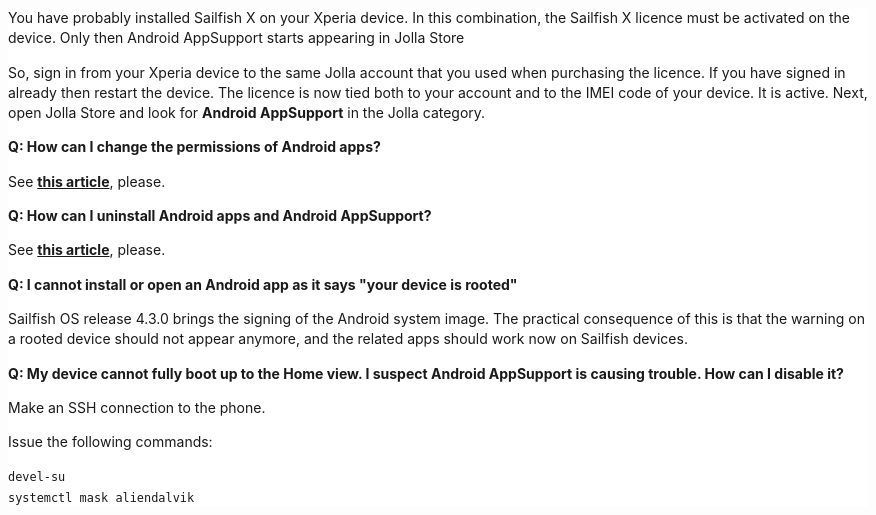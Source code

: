 You have probably installed Sailfish X on your Xperia device. In this combination, the Sailfish X licence must be activated on the device. Only then Android AppSupport starts appearing in Jolla Store

So, sign in from your Xperia device to the same Jolla account that you used when purchasing the licence. If you have signed in already then restart the device. The licence is now tied both to your account and to the IMEI code of your device. It is active. Next, open Jolla Store and look for **Android AppSupport** in the Jolla category.

**Q: How can I change the permissions of Android apps?**

See [**this article**](/Support/Help_Articles/Android_App_Support/Android_Application_Settings/), please.

**Q: How can I uninstall Android apps and Android AppSupport?**

See [**this article**](/Support/Help_Articles/Android_App_Support/Removing_Android_App_Support/), please.

**Q: I cannot install or open an Android app as it says "your device is rooted"**

Sailfish OS release 4.3.0 brings the signing of the Android system image. The practical consequence of this is that the warning on a rooted device should not appear anymore, and the related apps should work now on Sailfish devices.

**Q: My device cannot fully boot up to the Home view. I suspect Android AppSupport is causing trouble. How can I disable it?**

Make an SSH connection to the phone.

Issue the following commands:
```
devel-su
systemctl mask aliendalvik
```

What you will do: For this exercise, return the records above in full and exactly, omitting the images.

Result of the task:
Source code

: You have probably installed Sailfish X on your Xperia device. In this combination, the Sailfish X licence must be activated on the device. Only then Android AppSupport starts appearing in Jolla Store

So, sign in from your Xperia device to the same Jolla account that you used when purchasing the licence. If you have signed in already then restart the device. The licence is now tied both to your account and to the IMEI code of your device. It is active. Next, open Jolla Store and look for **Android AppSupport** in the Jolla category.

**Q: How can I change the permissions of Android apps?**

See [**this article**](/Support/Help_Articles/Android_App_Support/Android_Application_Settings/), please.

**Q: How can I uninstall Android apps and Android AppSupport?**

See [**this article**](/Support/Help_Articles/Android_App_Support/Removing_Android_App_Support/), please.

**Q: I cannot install or open an Android app as it says "your device is rooted"**

Sailfish OS release 4.3.0 brings the signing of the Android system image. The practical consequence of this is that the warning on a rooted device should not appear anymore, and the related apps should work now on Sailfish devices.

**Q: My device cannot fully boot up to the Home view. I suspect Android AppSupport is causing trouble. How can I disable it?**

Make an SSH connection to the phone.

Issue the following commands:
```
devel-su
systemctl mask aliendalvik
```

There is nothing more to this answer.